Now Ella Fitzgerald sang, Every Time We Say Goodbye. If only James hadn’t stepped in front of her that night in the bar. If only he hadn’t tried to defend her against a drunken female stranger who’d sworn Fern had taken her seat. If only she’d taken the knife’s deadly thrust instead of James. If only they’d stayed in their flat that night listening to their favoured music.

The swan drifted closer and appeared to eye Fern’s left hand. ‘Not datura leaf,’ she said to the swan. ‘Just a bottle of vodka and a shed load of painkillers.’ She picked up the vodka lying on a clump of grass beside her and waved it at the swan before unscrewing the top. The swan flapped its wings and rose high out from the water and sped, hissing, its long neck stretched towards Fern.

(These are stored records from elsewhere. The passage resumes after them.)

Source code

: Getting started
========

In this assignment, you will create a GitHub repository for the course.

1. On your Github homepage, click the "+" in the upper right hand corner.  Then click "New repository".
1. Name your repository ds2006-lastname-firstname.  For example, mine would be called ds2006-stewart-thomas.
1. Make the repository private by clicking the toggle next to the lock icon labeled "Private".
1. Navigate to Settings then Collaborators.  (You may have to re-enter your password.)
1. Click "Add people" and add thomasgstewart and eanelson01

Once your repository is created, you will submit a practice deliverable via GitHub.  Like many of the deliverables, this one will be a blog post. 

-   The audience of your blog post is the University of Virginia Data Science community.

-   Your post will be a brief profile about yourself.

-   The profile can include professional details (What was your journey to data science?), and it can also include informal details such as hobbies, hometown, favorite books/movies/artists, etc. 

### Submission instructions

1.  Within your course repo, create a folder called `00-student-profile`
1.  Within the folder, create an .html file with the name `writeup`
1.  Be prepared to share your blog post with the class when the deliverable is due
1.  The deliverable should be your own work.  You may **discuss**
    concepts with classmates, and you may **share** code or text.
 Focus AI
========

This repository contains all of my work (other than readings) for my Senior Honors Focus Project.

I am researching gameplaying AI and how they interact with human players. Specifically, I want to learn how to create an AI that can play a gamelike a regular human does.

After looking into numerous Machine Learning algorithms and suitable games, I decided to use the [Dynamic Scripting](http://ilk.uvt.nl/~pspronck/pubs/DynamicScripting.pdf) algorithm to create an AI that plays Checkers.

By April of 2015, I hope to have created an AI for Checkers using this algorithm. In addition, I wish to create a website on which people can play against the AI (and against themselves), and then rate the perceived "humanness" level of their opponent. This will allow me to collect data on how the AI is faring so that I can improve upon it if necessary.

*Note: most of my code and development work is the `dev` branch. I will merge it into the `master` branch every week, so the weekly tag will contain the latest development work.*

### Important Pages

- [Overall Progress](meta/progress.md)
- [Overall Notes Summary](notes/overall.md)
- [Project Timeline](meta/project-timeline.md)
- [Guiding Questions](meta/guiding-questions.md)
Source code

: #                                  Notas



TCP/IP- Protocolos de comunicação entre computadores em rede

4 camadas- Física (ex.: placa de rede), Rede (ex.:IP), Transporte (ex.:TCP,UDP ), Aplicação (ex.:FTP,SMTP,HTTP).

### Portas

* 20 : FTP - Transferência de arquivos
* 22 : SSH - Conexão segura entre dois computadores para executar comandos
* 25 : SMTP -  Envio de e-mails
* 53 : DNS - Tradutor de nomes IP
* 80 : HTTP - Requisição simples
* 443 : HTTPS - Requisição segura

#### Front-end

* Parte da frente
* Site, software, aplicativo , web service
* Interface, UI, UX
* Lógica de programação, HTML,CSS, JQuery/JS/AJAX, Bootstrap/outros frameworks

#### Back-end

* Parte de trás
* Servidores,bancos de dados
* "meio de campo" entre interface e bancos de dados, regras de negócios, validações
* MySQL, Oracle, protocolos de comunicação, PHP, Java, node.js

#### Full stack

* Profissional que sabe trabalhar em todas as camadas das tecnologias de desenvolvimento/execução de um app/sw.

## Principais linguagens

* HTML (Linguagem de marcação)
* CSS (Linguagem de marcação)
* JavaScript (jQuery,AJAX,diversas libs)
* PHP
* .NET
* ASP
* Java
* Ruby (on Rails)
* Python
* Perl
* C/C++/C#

Fern let out a cry of shock and surprise as the swan’s beak, like a small, yellow spatula snatched the packets of tablets from her hand and dropped them into the water where they sank in lazy circles down into an abandoned, rusting shopping trolley. ‘God!’ Fern leapt to her feet, grabbing handfuls of her unwashed hair like a demented woman. ‘Bloody bird! Look what you’ve done!’

Then, as she yelled those angry words, the swan glided to the middle of the canal watching her and, as they eyed one and other, the face of James seemed to morph onto the swan’s features.

Fern sank to the ground. ‘I only wanted us to be together,’ she whispered and the swan drifted away taking with it a vague, familiar scent in its sedate wake.